Doctor who first found Princess Diana struggling to breathe after crash feels ‘responsible’ for her death
PARIS, FRANCE: The French medic who first found Princess Diana in critical condition after her fatal car crash on August 31, 1997, has claimed that it’s impossible to find his name not linked to the horrific night. Frederic Mailliez also said that he finds himself “a little bit responsible for her” death.
Mailliez said, “I realise my name will always be attached to this tragic night. I feel a little bit responsible for her last moments.” while speaking with the Associated Press. The doctor was returning home from a party when he saw the severely damaged Mercedes in the Alma Tunnel. He said that the car was almost fractured into two parts when he discovered a “very beautiful woman” inside but failed to understand that she was the royal princess.
Mailliez went on to explain, “I walked toward the wreckage. I opened the door, and I looked inside. Four people, two of them were apparently dead, no reaction, no breathing, and the two others, on the right side, were living but in severe condition. The front passenger was screaming, he was breathing. He could wait a few minutes. And the female passenger, the young lady, was on her knees on the floor of the Mercedes, she had her head down. She had difficulty to breathe. She needed quick assistance.”
The man noted that soon he went back to his car to inform emergency services and get a respiratory bag for the initial treatment. He noted, “She was unconscious. Thanks to my respiratory bag (...) she regained a little bit more energy, but she couldn't say anything.”
Mailliez said that he only got to know that the woman he helped was the Princess of Wales after the news began to flash all over the news. He stated, “I know it's surprising, but I didn't recognise Princess Diana. I was in the car on the rear seat giving assistance. I realised she was very beautiful, but my attention was so focused on what I had to do to save her life, I didn't have time to think, who was this woman.”
“Someone behind me told me the victims spoke English, so I began to speak English, saying I was a doctor and I called the ambulance. I tried to comfort her,” he told AP. Mailliez also mentioned paparazzi taking pictures of the scene as he treated Diana. He added: “They didn't hamper me having access to the victims... I didn't ask them for help, but they didn't interfere with my job.”
Eventually, firefighters arrived at the scene to help the victims.
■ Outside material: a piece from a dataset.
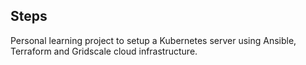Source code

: ## Steps

Personal learning project to setup a Kubernetes server using Ansible, Terraform and
Gridscale cloud infrastructure.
While another passenger Dodi Fayed and the driver Henri Paul died on the spot, the mother of Prince William and Prince Harry was taken to the Pitie-Salpetriere Hospital, where she was pronounced dead sometime later.
Mailliez said, “It was a massive shock to learn that she was Princess Diana, and that she died,” before describing his own dilemma, “Did I do everything I could to save her? Did I do correctly my job? I checked with my medical professors and I checked with police investigators,” who all reportedly confirmed that he did everything that he could at the time. The doctor asserted that since the death anniversary of the icon is coming, everything that happened that fateful night is flashing before his eyes. He also said that the memories keep flashing “each time I drive through the Alma Tunnel”.
Meanwhile, the Daily Mail reported that the Flame of Liberty monument, which is close to the site where the accident happened, has become a memorial site for the princess, regularly visited by her fans of all generations across the world.
Irinia Ouahvi, a 16-year-old Parisian, said: “Even with her [Diana's] style she was a feminist. She challenged royal etiquette, wearing cyclist shorts and casual pants.” Another 16-year-old girl named Francine Rose of Dutch nationality added: “She is an inspiration because she was evolving in the strict household, the royal family, and just wanted to be free.”